Wednesday, November 14, 2007

Neocon Op-Ed Madness

Re Op-Ed Contributor: Send the State Department to War by Max Boot: This was written by one of the leading neoconservatives who argued relentlessly in the 1990s that the United States should invade Iraq and oust Saddam Hussein.

Thinking that his ideas have not yet damaged America enough, Mr. Boot wants us to put nation-building into overdrive. But that's not all. "The Agency for International Development, in particular, has seen a precipitous decline in personnel. In the 1960s, it had 1,900 officers in South Vietnam alone. Today it has only 1,200 to cover the entire world, forcing it to rely mainly on contractors. If we expand its ranks, it could become our lead nation-building agency, sort of a global FEMA, marshaling the kind of resources that have been lacking in Iraq and Afghanistan." I see, we need to emulate AID in 1960s South Vietnam. Yeah, that led to one heck of an accomplishment! And who else but a nation-building ideologue would argue for our foreign policy institutions to be more like FEMA!

Here's another example of crap-for-brains, neocon thinking: "To buttress the growing corps of government reconstruction experts, we should have civilian reservists on call who could be summoned by the Agency for International Development in an emergency like military reservists. They could bring expertise in municipal administration, sewage treatment, banking, electricity generation, and countless other disciplines needed to rebuild a war-torn country. President Bush endorsed this notion in his last State of the Union address, but too little has been done to turn it into reality." Yeah, let's go totally bankrupt pouring our borrowed dollars into ingrate foreign countries. That always works to our future advantage - not!

Have you ever heard of the expression "when you find yourself in a hole, stop digging"? I guess Boot hasn't: "One of the most important shortages we have faced in Iraq and Afghanistan is in experienced police officers who can train local counterparts. Much of the job has fallen on the military police, whose troops are too few in number, and on civilian contractors, who are of uneven quality.
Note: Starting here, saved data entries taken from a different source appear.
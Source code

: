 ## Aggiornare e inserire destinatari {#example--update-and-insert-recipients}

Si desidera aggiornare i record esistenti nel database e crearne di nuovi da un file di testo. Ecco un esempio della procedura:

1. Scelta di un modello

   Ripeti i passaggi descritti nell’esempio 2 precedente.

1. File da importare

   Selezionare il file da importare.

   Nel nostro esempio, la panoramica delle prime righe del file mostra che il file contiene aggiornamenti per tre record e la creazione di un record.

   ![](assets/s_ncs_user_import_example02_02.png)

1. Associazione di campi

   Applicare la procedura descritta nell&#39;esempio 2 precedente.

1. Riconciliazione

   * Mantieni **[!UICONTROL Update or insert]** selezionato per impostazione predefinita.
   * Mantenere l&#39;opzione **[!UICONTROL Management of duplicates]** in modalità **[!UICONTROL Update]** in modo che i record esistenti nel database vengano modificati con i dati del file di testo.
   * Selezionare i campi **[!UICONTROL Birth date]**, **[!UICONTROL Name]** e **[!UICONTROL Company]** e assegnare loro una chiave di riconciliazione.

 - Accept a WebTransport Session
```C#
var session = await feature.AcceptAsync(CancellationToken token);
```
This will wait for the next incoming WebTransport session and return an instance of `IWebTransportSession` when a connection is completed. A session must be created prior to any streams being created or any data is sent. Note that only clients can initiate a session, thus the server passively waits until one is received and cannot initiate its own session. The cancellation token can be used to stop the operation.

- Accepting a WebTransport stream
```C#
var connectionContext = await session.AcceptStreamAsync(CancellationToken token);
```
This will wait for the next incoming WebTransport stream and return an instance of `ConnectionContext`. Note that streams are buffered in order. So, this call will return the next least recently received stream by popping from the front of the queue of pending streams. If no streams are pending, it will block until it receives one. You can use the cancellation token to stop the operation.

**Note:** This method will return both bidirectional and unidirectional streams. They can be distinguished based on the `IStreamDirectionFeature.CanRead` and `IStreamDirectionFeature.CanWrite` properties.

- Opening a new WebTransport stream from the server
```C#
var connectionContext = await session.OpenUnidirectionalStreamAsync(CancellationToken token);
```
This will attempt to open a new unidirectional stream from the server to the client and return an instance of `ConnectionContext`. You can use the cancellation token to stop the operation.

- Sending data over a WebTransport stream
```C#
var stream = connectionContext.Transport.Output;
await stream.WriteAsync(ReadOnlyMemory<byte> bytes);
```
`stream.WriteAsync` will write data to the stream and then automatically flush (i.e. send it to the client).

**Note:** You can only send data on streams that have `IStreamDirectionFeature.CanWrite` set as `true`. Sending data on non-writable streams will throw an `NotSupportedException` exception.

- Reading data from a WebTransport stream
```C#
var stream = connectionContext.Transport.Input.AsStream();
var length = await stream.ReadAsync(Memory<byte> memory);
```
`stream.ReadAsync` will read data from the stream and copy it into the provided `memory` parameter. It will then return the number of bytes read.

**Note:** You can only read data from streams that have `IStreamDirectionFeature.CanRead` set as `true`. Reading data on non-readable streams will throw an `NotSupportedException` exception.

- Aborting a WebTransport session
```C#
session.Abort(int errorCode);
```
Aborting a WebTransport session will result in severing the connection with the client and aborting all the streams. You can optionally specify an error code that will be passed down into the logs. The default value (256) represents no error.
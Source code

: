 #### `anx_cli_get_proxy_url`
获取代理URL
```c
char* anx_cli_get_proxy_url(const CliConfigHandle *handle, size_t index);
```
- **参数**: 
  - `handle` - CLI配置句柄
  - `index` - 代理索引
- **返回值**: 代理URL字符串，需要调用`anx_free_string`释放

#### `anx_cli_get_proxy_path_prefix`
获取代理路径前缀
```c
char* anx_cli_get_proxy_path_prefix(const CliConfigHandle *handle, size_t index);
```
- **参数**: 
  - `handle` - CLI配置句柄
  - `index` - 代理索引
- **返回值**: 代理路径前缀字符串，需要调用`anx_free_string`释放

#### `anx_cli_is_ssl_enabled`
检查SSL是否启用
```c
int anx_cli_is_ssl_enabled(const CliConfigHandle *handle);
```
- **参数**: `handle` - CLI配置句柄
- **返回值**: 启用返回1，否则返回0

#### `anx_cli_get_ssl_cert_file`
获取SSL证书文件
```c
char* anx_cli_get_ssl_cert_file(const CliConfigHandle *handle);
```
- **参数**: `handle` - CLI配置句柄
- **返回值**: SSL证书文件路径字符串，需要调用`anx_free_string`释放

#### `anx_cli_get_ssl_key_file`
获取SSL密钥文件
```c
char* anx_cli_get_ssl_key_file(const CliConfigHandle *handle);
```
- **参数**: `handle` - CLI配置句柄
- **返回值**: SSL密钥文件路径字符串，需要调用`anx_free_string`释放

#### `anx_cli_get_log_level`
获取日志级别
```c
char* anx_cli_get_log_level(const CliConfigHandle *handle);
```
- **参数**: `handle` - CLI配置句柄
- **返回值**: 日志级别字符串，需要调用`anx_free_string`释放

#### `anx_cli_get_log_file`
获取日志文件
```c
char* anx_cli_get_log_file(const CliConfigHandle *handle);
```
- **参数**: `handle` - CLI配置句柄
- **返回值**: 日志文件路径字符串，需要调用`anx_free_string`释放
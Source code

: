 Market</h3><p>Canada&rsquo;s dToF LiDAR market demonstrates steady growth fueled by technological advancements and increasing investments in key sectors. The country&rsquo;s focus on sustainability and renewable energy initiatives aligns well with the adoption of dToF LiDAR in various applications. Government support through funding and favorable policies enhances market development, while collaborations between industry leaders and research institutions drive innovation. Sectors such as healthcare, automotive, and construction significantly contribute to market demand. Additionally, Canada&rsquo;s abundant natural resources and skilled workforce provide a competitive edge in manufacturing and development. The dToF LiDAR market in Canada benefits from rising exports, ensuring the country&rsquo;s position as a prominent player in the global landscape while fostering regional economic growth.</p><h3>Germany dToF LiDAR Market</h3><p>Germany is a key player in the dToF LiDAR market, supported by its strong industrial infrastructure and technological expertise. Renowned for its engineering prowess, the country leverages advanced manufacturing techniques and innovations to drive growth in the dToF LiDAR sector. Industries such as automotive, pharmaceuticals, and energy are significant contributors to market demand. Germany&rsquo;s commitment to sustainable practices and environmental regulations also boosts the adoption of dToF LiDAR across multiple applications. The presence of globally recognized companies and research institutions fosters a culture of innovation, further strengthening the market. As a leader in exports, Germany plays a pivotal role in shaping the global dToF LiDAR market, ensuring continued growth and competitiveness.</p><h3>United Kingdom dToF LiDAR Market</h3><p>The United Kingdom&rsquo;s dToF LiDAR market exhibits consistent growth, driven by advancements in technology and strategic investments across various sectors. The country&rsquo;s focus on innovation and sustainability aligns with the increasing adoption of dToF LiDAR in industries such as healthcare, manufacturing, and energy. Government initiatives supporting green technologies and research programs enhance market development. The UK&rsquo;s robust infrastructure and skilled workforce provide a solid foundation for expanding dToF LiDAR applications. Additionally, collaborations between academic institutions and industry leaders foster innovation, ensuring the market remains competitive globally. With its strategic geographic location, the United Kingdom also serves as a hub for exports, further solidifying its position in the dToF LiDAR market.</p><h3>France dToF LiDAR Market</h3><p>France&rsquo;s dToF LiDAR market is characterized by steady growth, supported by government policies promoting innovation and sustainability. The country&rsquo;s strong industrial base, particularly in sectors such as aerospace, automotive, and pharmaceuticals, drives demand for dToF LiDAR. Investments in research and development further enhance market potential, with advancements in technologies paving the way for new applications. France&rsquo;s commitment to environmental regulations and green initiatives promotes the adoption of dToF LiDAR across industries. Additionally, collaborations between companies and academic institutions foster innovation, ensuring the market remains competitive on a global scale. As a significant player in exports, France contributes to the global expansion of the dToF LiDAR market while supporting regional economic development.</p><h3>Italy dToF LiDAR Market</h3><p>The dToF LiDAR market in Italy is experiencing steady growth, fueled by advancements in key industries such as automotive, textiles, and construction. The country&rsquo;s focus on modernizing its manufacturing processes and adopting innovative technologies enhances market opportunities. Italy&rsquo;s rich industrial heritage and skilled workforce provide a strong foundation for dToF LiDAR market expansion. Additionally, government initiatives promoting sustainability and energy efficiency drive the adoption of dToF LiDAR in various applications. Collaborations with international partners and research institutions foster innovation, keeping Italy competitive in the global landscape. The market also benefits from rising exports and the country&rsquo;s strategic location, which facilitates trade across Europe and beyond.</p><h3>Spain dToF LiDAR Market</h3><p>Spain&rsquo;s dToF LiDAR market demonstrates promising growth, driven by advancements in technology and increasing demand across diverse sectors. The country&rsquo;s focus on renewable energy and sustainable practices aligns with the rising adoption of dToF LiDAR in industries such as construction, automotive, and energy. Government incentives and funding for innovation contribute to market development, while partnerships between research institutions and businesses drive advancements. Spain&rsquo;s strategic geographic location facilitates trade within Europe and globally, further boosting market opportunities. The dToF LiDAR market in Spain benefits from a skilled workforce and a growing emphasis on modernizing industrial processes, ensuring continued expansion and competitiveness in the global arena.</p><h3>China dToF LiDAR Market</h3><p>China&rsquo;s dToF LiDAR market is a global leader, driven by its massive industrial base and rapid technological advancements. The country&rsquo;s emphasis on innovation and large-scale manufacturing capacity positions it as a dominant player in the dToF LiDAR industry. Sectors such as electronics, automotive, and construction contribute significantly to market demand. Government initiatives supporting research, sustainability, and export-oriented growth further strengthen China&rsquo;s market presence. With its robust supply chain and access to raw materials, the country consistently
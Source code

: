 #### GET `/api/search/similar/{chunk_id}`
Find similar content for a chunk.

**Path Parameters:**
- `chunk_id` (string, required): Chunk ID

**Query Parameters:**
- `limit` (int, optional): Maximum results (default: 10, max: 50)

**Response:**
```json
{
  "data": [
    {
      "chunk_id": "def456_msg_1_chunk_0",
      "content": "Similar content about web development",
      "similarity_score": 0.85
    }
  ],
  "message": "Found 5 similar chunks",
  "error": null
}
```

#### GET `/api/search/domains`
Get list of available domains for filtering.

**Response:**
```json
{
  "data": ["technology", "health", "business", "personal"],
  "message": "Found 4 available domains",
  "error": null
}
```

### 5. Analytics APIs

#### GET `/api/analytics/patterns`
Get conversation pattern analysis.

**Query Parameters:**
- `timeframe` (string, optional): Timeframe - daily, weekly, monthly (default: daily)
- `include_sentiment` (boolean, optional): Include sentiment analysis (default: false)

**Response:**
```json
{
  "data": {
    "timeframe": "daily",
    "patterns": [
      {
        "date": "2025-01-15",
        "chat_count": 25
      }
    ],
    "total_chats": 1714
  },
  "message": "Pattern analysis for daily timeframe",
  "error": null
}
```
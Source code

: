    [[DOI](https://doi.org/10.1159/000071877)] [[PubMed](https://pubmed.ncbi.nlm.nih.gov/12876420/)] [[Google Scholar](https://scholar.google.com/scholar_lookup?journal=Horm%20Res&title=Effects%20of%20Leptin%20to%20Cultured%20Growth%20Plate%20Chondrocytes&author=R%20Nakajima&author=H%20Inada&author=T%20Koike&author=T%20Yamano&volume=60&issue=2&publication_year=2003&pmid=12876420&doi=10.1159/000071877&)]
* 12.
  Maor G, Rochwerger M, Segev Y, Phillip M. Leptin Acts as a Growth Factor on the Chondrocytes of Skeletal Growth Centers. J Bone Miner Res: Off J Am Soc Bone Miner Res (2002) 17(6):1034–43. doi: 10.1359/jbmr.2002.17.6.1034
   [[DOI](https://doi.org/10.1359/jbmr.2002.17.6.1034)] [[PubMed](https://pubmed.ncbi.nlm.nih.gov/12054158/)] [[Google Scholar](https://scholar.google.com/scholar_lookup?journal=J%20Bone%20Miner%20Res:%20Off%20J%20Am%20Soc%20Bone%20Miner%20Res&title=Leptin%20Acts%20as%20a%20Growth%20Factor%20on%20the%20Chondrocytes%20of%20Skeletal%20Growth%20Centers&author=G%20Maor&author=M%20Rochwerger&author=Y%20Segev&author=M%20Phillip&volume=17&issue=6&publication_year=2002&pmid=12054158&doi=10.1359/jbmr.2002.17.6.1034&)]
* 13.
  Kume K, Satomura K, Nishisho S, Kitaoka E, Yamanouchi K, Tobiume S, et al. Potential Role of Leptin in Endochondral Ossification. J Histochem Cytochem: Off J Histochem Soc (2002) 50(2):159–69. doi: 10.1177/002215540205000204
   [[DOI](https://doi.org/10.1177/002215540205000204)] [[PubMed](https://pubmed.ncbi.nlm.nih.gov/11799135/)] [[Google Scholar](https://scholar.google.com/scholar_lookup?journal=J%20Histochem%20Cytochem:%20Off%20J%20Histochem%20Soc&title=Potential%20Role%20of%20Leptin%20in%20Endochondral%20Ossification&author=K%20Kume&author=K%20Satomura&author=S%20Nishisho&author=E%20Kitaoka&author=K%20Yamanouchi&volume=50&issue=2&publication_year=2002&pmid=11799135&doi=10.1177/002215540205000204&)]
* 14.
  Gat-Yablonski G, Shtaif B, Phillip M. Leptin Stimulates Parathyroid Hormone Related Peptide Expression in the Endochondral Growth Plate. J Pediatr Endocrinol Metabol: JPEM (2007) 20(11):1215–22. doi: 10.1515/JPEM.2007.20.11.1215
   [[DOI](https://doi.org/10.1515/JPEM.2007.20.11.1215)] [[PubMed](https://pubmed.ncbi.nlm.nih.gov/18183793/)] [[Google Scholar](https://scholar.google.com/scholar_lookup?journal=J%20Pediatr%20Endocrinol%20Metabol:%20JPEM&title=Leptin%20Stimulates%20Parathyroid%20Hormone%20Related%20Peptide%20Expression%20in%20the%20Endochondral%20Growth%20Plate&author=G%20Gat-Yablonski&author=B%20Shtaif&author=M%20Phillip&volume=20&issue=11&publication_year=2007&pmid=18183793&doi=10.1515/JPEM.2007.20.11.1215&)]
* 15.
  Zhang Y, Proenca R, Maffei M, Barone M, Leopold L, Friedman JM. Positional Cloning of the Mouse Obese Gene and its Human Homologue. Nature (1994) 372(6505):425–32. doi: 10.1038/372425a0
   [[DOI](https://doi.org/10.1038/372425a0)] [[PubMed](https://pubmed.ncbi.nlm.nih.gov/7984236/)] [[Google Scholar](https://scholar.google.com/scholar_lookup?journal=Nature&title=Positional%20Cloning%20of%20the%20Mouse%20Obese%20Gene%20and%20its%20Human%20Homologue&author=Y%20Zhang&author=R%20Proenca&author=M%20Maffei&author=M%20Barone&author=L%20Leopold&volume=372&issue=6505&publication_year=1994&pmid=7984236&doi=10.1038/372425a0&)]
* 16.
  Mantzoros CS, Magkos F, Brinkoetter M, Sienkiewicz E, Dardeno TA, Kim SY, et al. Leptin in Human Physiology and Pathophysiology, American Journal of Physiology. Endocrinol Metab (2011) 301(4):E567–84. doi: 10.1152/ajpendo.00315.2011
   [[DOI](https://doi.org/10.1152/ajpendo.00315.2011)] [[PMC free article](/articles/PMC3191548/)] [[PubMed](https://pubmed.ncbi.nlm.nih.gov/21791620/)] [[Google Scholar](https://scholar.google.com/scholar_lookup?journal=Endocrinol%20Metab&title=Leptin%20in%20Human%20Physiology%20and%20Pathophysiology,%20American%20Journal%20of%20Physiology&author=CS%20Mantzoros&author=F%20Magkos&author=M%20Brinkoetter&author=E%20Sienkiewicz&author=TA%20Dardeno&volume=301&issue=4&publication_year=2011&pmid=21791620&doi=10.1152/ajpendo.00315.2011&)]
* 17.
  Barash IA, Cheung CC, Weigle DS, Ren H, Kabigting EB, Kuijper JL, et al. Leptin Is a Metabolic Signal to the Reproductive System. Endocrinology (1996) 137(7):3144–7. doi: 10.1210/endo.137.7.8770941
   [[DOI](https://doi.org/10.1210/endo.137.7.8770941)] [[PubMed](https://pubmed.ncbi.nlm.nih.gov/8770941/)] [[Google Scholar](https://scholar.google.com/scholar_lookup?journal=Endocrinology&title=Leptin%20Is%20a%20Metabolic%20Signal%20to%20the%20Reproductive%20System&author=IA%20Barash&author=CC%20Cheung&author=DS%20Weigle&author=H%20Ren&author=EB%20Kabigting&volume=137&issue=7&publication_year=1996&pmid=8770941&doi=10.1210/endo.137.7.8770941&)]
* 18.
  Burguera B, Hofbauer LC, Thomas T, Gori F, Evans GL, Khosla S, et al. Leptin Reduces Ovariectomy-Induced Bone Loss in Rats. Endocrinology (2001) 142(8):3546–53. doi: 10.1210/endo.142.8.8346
We need to fill the vacuum by creating a federal constabulary force — a uniformed counterpart to the F.B.I. that, like the Italian carabinieri, could be deployed abroad.

Its efforts could be supplemented by municipal policemen if we pass a law allowing the federal government to call up local police officers without loss of pay or seniority and to compensate hometown police departments for their absence. Along with these police officers, we need a deployable corps of lawyers, judges and prison guards who could set up functioning legal and penal systems abroad."

How about our military? "Even with increased participation from civilian branches of government, the armed forces will still have a major role to play in what President Bush calls the “Long War.” But not necessarily a kinetic role. If we can train and advise foreign militaries, they can fight our battles for us." Yeah, those Northern Alliance foreigners we hired in Afghanistan did an outstanding job hunting down Osama bin Laden on their own turf - Tora Bora. Thank God Eisenhower had a better idea.

"We will have a hard time prevailing in today’s war as long as fewer than one-half of 1 percent of all service members have any grasp of Arabic." Unless, of course, the bombsite controls our airmen use are written in English. Duh!

I have just one wish for Max Boot: please donate your services to al Qaeda. That would go a long way towards leveling the "playing field".